◆ WORK REQUIRED: From the data underneath, reproduce exactly the stretch that begins at the line with "<!--- 2021-01-11 --->" and ends after the line with "<!--- 2020-08-15 --->".

◆ DATA FOR ANALYSIS:
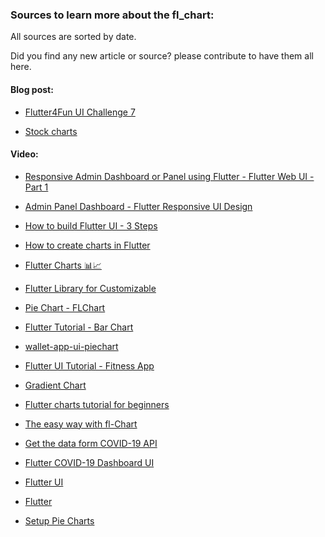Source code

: ### Sources to learn more about the fl_chart:

All sources are sorted by date.

Did you find any new article or source? please contribute to have them all here.

#### Blog post:
<!--- 2021-11-18 --->
* [Flutter4Fun UI Challenge 7](https://flutter4fun.com/ui-challenge-7/)

<!--- 2020-01-03 --->
* [Stock charts](https://dev.to/kamilpowalowski/stock-charts-with-flchart-library-1gd2)

#### Video:
<!--- 2021-07-28 --->
* [Responsive Admin Dashboard or Panel using Flutter - Flutter Web UI - Part 1](https://www.youtube.com/watch?v=MRiZpwdy1CM)

<!--- 2021-07-27 --->
* [Admin Panel Dashboard - Flutter Responsive UI Design](https://www.youtube.com/watch?v=n7O3pXfENPU)

<!--- 2021-07-13 --->
* [How to build Flutter UI - 3 Steps](https://www.youtube.com/watch?v=I0NBtFS_ibc)

<!--- 2021-04-26 --->
* [How to create charts in Flutter](https://www.youtube.com/watch?v=JBJ6o4blgPA)

<!--- 2021-01-11 --->
* [Flutter Charts 📊📈](https://www.youtube.com/watch?v=ibkcwCv9Lyw)

<!--- 2020-10-27 --->
* [Flutter Library for Customizable](https://www.youtube.com/watch?v=1pjAItIDNz8)

<!--- 2020-10-26 --->
* [Pie Chart - FLChart](https://www.youtube.com/watch?v=rZx_isqXrhg&t=77s)

<!--- 2020-10-20 --->
* [Flutter Tutorial - Bar Chart](https://www.youtube.com/watch?v=7wUmzYOPQ8w)

<!--- 2020-09-15 --->
* [wallet-app-ui-piechart](https://www.youtube.com/watch?v=M4w-dighmMU)

<!--- 2020-08-15 --->
* [Flutter UI Tutorial - Fitness App](https://www.youtube.com/watch?v=hTg4DDl8Ixo)

<!--- 2020-08-09 --->
* [Gradient Chart](https://www.youtube.com/watch?v=OR2DMRnEXkA)

<!--- 2020-08-08 --->
* [Flutter charts tutorial for beginners](https://www.youtube.com/watch?v=nCmihMrWS38)

<!--- 2020-08-09 --->
* [The easy way with fl-Chart](https://www.youtube.com/watch?v=R_vpnW5QZEw)

<!--- 2020-06-24 --->
* [Get the data form COVID-19 API](https://www.youtube.com/watch?v=QXMWzbdGDkA)

<!--- 2020-06-01 --->
* [Flutter COVID-19 Dashboard UI](https://www.youtube.com/watch?v=krU-ASLb8lM)

<!--- 2020-05-08 --->
* [Flutter UI](https://www.youtube.com/watch?v=axWBN1aotQk)

<!--- 2020-04-24 --->
* [Flutter](https://www.youtube.com/watch?v=rwHFslLo6ho)

<!--- 2019-09-04 --->
* [Setup Pie Charts](https://www.youtube.com/watch?v=zRZiJdbp3_E)
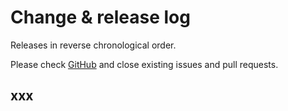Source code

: # Change & release log

Releases in reverse chronological order.

Please check
[GitHub](https://github.com/micro-os-plus/devices-qemu-riscv-xpack/issues/)
and close existing issues and pull requests.

## xxx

◆ RESPONSE FOR THIS EXERCISE:
<!--- 2021-01-11 --->
* [Flutter Charts 📊📈](https://www.youtube.com/watch?v=ibkcwCv9Lyw)

<!--- 2020-10-27 --->
* [Flutter Library for Customizable](https://www.youtube.com/watch?v=1pjAItIDNz8)

<!--- 2020-10-26 --->
* [Pie Chart - FLChart](https://www.youtube.com/watch?v=rZx_isqXrhg&t=77s)

<!--- 2020-10-20 --->
* [Flutter Tutorial - Bar Chart](https://www.youtube.com/watch?v=7wUmzYOPQ8w)

<!--- 2020-09-15 --->
* [wallet-app-ui-piechart](https://www.youtube.com/watch?v=M4w-dighmMU)

<!--- 2020-08-15 --->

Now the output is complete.